--- Exercise brief ---
Please report the number of lines in the entries below that contain "HTML", with nothing added.

### Extracted data

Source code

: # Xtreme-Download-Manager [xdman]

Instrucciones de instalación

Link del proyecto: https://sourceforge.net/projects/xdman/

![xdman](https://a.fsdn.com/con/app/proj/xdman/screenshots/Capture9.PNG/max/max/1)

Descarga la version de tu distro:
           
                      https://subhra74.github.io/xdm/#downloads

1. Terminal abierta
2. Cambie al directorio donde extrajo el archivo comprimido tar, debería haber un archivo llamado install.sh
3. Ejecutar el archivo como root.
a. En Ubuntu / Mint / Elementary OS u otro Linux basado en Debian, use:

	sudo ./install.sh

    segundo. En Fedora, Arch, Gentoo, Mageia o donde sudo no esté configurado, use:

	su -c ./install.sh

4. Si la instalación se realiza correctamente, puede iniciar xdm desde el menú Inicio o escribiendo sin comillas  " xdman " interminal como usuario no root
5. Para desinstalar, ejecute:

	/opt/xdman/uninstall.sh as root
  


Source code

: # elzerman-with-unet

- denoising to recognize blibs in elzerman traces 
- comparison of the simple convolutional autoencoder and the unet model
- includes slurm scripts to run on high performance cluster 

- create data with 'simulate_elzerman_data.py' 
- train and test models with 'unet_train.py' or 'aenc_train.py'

######
### Extracted data

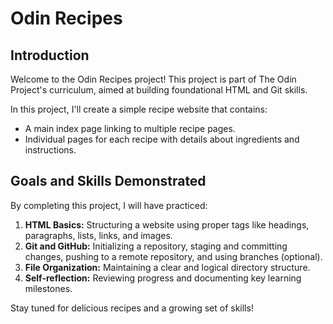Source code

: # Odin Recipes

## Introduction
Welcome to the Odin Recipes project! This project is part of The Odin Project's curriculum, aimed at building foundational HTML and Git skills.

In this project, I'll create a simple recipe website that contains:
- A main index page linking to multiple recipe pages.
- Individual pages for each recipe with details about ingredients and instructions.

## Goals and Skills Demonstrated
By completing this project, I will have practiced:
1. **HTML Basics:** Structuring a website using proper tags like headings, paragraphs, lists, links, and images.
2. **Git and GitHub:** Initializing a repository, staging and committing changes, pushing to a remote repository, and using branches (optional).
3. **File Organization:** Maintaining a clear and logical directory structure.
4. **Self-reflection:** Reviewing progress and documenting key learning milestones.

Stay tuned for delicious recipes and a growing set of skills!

######
### Extracted data

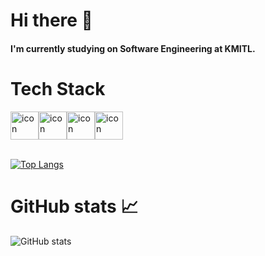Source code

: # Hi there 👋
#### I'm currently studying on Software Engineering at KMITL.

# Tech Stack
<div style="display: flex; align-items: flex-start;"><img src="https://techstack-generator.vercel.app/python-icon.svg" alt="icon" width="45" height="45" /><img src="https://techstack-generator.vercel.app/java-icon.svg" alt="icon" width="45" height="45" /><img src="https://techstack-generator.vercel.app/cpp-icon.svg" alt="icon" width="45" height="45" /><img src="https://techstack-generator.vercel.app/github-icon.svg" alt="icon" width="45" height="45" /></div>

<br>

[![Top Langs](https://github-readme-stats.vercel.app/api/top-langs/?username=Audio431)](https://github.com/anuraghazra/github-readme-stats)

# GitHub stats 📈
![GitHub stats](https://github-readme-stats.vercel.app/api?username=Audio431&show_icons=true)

######

--- Exercise result ---
2